* _EXERCISE_:
Count the lines of the data that have the word "impulse", then report the number without anything else.

Collected data entries
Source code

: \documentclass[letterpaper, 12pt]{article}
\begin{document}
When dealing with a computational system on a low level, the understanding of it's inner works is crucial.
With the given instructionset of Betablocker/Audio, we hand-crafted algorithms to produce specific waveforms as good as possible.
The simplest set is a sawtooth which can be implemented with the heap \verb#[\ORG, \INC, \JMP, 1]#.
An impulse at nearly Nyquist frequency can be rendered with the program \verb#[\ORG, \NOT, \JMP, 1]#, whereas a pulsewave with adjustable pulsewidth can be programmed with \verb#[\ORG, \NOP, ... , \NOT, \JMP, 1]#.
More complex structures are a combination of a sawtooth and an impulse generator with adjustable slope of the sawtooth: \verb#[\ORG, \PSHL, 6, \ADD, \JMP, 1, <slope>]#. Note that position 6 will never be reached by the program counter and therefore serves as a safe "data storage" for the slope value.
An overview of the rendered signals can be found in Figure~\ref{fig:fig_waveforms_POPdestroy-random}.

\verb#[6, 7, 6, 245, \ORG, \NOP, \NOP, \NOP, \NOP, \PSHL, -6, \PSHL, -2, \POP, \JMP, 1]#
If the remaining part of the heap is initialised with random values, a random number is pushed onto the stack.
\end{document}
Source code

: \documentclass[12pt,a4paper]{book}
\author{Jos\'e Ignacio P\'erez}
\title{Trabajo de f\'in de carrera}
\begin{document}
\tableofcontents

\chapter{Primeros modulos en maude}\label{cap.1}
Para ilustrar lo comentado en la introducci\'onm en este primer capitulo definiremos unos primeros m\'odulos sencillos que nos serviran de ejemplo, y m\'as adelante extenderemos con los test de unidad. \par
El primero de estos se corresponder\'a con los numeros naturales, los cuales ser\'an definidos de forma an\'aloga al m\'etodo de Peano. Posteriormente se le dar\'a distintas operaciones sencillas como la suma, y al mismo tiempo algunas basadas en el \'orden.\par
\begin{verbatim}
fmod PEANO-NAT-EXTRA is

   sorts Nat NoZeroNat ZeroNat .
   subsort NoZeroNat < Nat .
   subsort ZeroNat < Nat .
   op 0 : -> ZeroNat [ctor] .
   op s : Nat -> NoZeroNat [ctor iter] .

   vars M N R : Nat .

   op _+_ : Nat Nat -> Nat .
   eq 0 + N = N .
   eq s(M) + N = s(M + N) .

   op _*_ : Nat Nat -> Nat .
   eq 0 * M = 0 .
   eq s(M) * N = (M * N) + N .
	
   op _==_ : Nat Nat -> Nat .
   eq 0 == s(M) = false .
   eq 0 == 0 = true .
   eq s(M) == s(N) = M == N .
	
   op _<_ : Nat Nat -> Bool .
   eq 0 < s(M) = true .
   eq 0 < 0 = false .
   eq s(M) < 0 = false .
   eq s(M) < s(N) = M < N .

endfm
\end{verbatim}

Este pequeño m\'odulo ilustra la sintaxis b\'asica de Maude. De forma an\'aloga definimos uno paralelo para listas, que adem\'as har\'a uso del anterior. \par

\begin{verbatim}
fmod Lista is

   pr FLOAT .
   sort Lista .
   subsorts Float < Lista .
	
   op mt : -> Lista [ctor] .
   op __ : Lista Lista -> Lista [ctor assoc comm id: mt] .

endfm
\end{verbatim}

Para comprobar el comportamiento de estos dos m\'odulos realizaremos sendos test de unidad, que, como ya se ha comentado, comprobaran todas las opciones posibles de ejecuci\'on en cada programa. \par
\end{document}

* _FINAL ANSWER_:
2